Or something? You're making an argument when you don't even know? Check out green energy tariffs. They are a bit more expensive than ordinary ones. But not 4 times, that would be ridiculous.
The US Department of Energy estimates that a new photovoltaic power plant entering service in 2017 will runs about $157/MWh in total levelized system costs (in 2010 dollar terms). It figures natural gas at $65. Dirty coal plants in China are cheaper though.
How about this, instead? We invest in alternative energy technologies R&D now?

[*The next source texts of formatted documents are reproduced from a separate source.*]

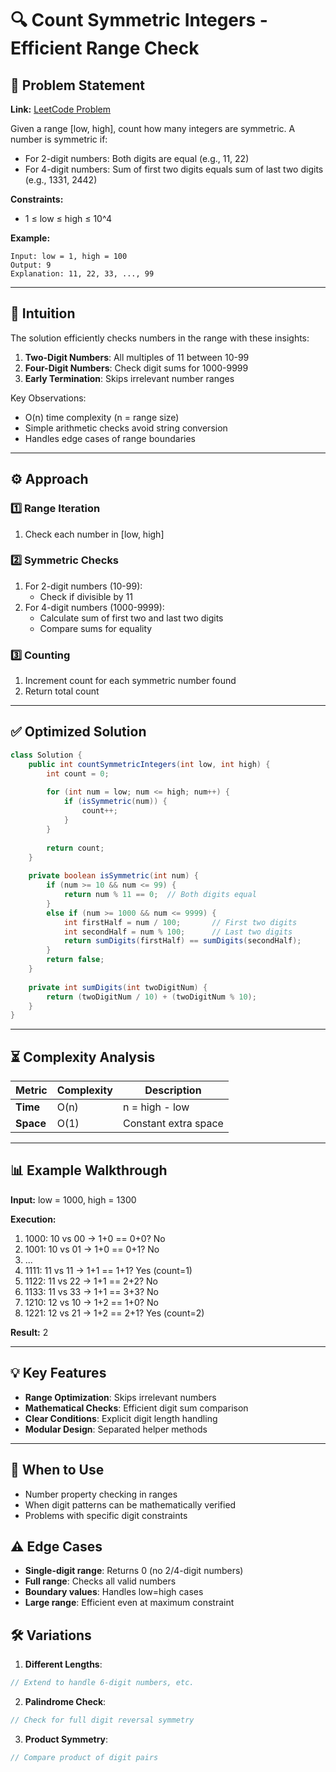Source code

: # 🔍 Count Symmetric Integers - Efficient Range Check

## 📜 Problem Statement
**Link:** [LeetCode Problem](https://leetcode.com/problems/count-symmetric-integers/description/)

Given a range [low, high], count how many integers are symmetric. A number is symmetric if:
- For 2-digit numbers: Both digits are equal (e.g., 11, 22)
- For 4-digit numbers: Sum of first two digits equals sum of last two digits (e.g., 1331, 2442)

**Constraints:**
- 1 ≤ low ≤ high ≤ 10^4

**Example:**
```text
Input: low = 1, high = 100
Output: 9
Explanation: 11, 22, 33, ..., 99
```

---

## 🧠 Intuition
The solution efficiently checks numbers in the range with these insights:
1. **Two-Digit Numbers**: All multiples of 11 between 10-99
2. **Four-Digit Numbers**: Check digit sums for 1000-9999
3. **Early Termination**: Skips irrelevant number ranges

Key Observations:
- O(n) time complexity (n = range size)
- Simple arithmetic checks avoid string conversion
- Handles edge cases of range boundaries

---

## ⚙️ Approach
### **1️⃣ Range Iteration**
1. Check each number in [low, high]

### **2️⃣ Symmetric Checks**
1. For 2-digit numbers (10-99):
   - Check if divisible by 11
2. For 4-digit numbers (1000-9999):
   - Calculate sum of first two and last two digits
   - Compare sums for equality

### **3️⃣ Counting**
1. Increment count for each symmetric number found
2. Return total count

---

## ✅ Optimized Solution
```java
class Solution {
    public int countSymmetricIntegers(int low, int high) {
        int count = 0;
        
        for (int num = low; num <= high; num++) {
            if (isSymmetric(num)) {
                count++;
            }
        }
        
        return count;
    }
    
    private boolean isSymmetric(int num) {
        if (num >= 10 && num <= 99) {
            return num % 11 == 0;  // Both digits equal
        } 
        else if (num >= 1000 && num <= 9999) {
            int firstHalf = num / 100;       // First two digits
            int secondHalf = num % 100;      // Last two digits
            return sumDigits(firstHalf) == sumDigits(secondHalf);
        }
        return false;
    }
    
    private int sumDigits(int twoDigitNum) {
        return (twoDigitNum / 10) + (twoDigitNum % 10);
    }
}
```
---

## ⏳ Complexity Analysis
| Metric          | Complexity | Description |
|-----------------|------------|-------------|
| **Time**        | O(n)       | n = high - low |
| **Space**       | O(1)       | Constant extra space |

---

## 📊 Example Walkthrough

**Input:** low = 1000, high = 1300

**Execution:**
1. 1000: 10 vs 00 → 1+0 == 0+0? No
2. 1001: 10 vs 01 → 1+0 == 0+1? No
3. ...
4. 1111: 11 vs 11 → 1+1 == 1+1? Yes (count=1)
5. 1122: 11 vs 22 → 1+1 == 2+2? No
6. 1133: 11 vs 33 → 1+1 == 3+3? No
7. 1210: 12 vs 10 → 1+2 == 1+0? No
8. 1221: 12 vs 21 → 1+2 == 2+1? Yes (count=2)

**Result:** 2

---

## 💡 Key Features
- **Range Optimization**: Skips irrelevant numbers
- **Mathematical Checks**: Efficient digit sum comparison
- **Clear Conditions**: Explicit digit length handling
- **Modular Design**: Separated helper methods

---

## 🚀 When to Use
- Number property checking in ranges
- When digit patterns can be mathematically verified
- Problems with specific digit constraints

## ⚠️ Edge Cases
- **Single-digit range**: Returns 0 (no 2/4-digit numbers)
- **Full range**: Checks all valid numbers
- **Boundary values**: Handles low=high cases
- **Large range**: Efficient even at maximum constraint

## 🛠 Variations
1. **Different Lengths**:
```java
// Extend to handle 6-digit numbers, etc.
```

2. **Palindrome Check**:
```java
// Check for full digit reversal symmetry
```

3. **Product Symmetry**:
```java
// Compare product of digit pairs
```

If you're going to use the word "invest", let's talk investment and ask the tough questions, see if we can come up with some good answers. What is the return on this investment? Is it financial, or non-financial? Are the returns earned by the owner of the investment or by third parties? Who is qualified to estimate the size of these returns in an unbiased manner? (If non-financial returns are being earned by the third parties, it may be better understood as an exercise in philanthropy than in investment.) What is the opportunity cost of this investment: are there other investments which could make a non-philanthropic investor more money, or, if we're operating in the realm of philanthropy, are there other worthier philanthropic endeavors with larger and more immediate returns that we ought to be investing in, instead of this? (There are a lot of candidate investments in the class of "get clean water to $african_village".)

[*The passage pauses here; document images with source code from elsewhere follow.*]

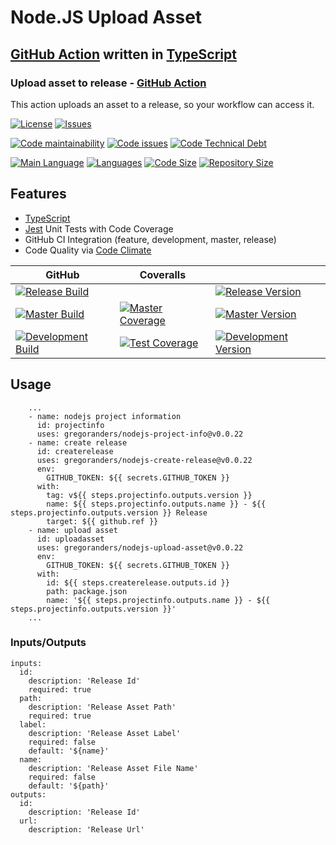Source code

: # Node.JS Upload Asset

## [GitHub Action][github-actions-url] written in [TypeScript][typescript-url]

### Upload asset to release - [GitHub Action][github-actions-url]

This action uploads an asset to a release, so your workflow can access it.

[![License][license-image]][license-url]
[![Issues][issues-image]][issues-url]

[![Code maintainability][code-maintainability-image]][code-maintainability-url]
[![Code issues][code-issues-image]][code-issues-url]
[![Code Technical Debt][code-tech-debt-image]][code-tech-debt-url]

[![Main Language][language-image]][code-metric-url]
[![Languages][languages-image]][code-metric-url]
[![Code Size][code-size-image]][code-metric-url]
[![Repository Size][repo-size-image]][code-metric-url]

## Features

- [TypeScript][typescript-url]
- [Jest][jest-url] Unit Tests with Code Coverage
- GitHub CI Integration (feature, development, master, release)
- Code Quality via [Code Climate](./docs/codeclimate.md)

<!-- lint disable maximum-line-length -->
| GitHub                                                           | Coveralls                                                                  |                                                                              |
| ---------------------------------------------------------------- | -------------------------------------------------------------------------- | ---------------------------------------------------------------------------- |
| [![Release Build][release-build-image]][release-url]             |                                                                            | [![Release Version][release-image]][release-url]                             |
| [![Master Build][master-build-image]][master-url]                | [![Master Coverage][master-coveralls-image]][master-coveralls-url]         | [![Master Version][master-version-image]][master-version-url]                |
| [![Development Build][development-build-image]][development-url] | [![Test Coverage][development-coveralls-image]][development-coveralls-url] | [![Development Version][development-version-image]][development-version-url] |
<!-- lint enable maximum-line-length -->
## Usage

```YML
    ...
    - name: nodejs project information
      id: projectinfo
      uses: gregoranders/nodejs-project-info@v0.0.22
    - name: create release
      id: createrelease
      uses: gregoranders/nodejs-create-release@v0.0.22
      env:
        GITHUB_TOKEN: ${{ secrets.GITHUB_TOKEN }}
      with:
        tag: v${{ steps.projectinfo.outputs.version }}
        name: ${{ steps.projectinfo.outputs.name }} - ${{ steps.projectinfo.outputs.version }} Release
        target: ${{ github.ref }}
    - name: upload asset
      id: uploadasset
      uses: gregoranders/nodejs-upload-asset@v0.0.22
      env:
        GITHUB_TOKEN: ${{ secrets.GITHUB_TOKEN }}
      with:
        id: ${{ steps.createrelease.outputs.id }}
        path: package.json
        name: '${{ steps.projectinfo.outputs.name }} - ${{ steps.projectinfo.outputs.version }}'
    ...
```

### Inputs/Outputs

```YML
inputs:
  id:
    description: 'Release Id'
    required: true
  path:
    description: 'Release Asset Path'
    required: true
  label:
    description: 'Release Asset Label'
    required: false
    default: '${name}'
  name:
    description: 'Release Asset File Name'
    required: false
    default: '${path}'
outputs:
  id:
    description: 'Release Id'
  url:
    description: 'Release Url'
```

[release-url]: https://github.com/gregoranders/nodejs-upload-asset/releases
[master-url]: https://github.com/gregoranders/nodejs-upload-asset/tree/master
[development-url]: https://github.com/gregoranders/nodejs-upload-asset/tree/development
[code-metric-url]: https://github.com/gregoranders/nodejs-upload-asset/search?l=TypeScript
[license-url]: https://github.com/gregoranders/nodejs-upload-asset/blob/master/LICENSE
[license-image]: https://img.shields.io/github/license/gregoranders/nodejs-upload-asset.svg
[master-version-url]: https://github.com/gregoranders/nodejs-upload-asset/blob/master/package.json
[master-version-image]: https://img.shields.io/github/package-json/v/gregoranders/nodejs-upload-asset/master
[development-version-url]: https://github.com/gregoranders/nodejs-upload-asset/blob/development/package.json
[development-version-image]: https://img.shields.io/github/package-json/v/gregoranders/nodejs-upload-asset/development
[issues-url]: https://github.com/gregoranders/nodejs-upload-asset/issues
[issues-image]: https://img.shields.io/github/issues-raw/gregoranders/nodejs-upload-asset.svg
[release-image]: https://img.shields.io/github/release/gregoranders/nodejs-upload-asset
[release-build-image]: https://github.com/gregoranders/nodejs-upload-asset/workflows/Release%20CI/badge.svg
[master-build-image]: https://github.com/gregoranders/nodejs-upload-asset/workflows/Master%20CI/badge.svg
[development-build-image]: https://github.com/gregoranders/nodejs-upload-asset/workflows/Development%20CI/badge.svg
[master-coveralls-url]: https://coveralls.io/github/gregoranders/nodejs-upload-asset?branch=master
[master-coveralls-image]: https://img.shields.io/coveralls/github/gregoranders/nodejs-upload-asset/master
[development-coveralls-image]: https://img.shields.io/coveralls/github/gregoranders/nodejs-upload-asset/development
[development-coveralls-url]: https://coveralls.io/github/gregoranders/nodejs-upload-asset?branch=development
[code-maintainability-url]: https://codeclimate.com/github/gregoranders/nodejs-upload-asset/maintainability
[code-maintainability-image]: https://img.shields.io/codeclimate/maintainability/gregoranders/nodejs-upload-asset
[code-issues-url]: https://codeclimate.com/github/gregoranders/nodejs-upload-asset/maintainability
[code-issues-image]: https://img.shields.io/codeclimate/issues/gregoranders/nodejs-upload-asset
[code-tech-debt-url]: https://codeclimate.com/github/gregoranders/nodejs-upload-asset/maintainability
[code-tech-debt-image]: https://img.shields.io/codeclimate/tech-debt/gregoranders/nodejs-upload-asset
[language-image]: https://img.shields.io/github/languages/top/gregoranders/nodejs-upload-asset
[languages-image]: https://img.shields.io/github/languages/count/gregoranders/nodejs-upload-asset
[code-size-image]: https://img.shields.io/github/languages/code-size/gregoranders/nodejs-upload-asset
[repo-size-image]: https://img.shields.io/github/repo-size/gregoranders/nodejs-upload-asset
[typescript-url]: http://www.typescriptlang.org/
[jest-url]: https://jestjs.io/
[github-actions-url]: https://github.com/features/actions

By "let's invest" do you primarily mean "let's have the government levy taxes and attempt to make this happen"? What sort of incentives are in place to make sure that the "investment" actually is done wisely, rather than becoming an exercise in corporate leeches clamoring for government funds but producing nothing of value? Or even just bankruptcy a la Solyndra? (There's room enough for criticism about where the money gets to when the government "always seem[s] to be able to find money to fund wars", and wars are relatively easy to measure results on.) What is the real price of this investment to taxpayers, in terms of taxes or debt and debt-service (and the effects of debt like the government calls "crowding out"?) And if "we always seem to be able to find the money to fund wars", what about the ~50% increase in US government spending combined with ~0% increase in government revenues since 2007, and the commensurate increase in the annual deficit to ~50% of revenues? That's easily more spending than the Iraq and Afghanistan wars combined; should we roll some of the new programs back in order to pay for this proposed investment? How do you sell the policy changes to people as politically active entities, especially if they will suffer material setbacks (taxes or higher energy costs)? Even if they're willing to suffer setbacks in theory, do the people trust these investments to actually deliver meaningful value of some sort?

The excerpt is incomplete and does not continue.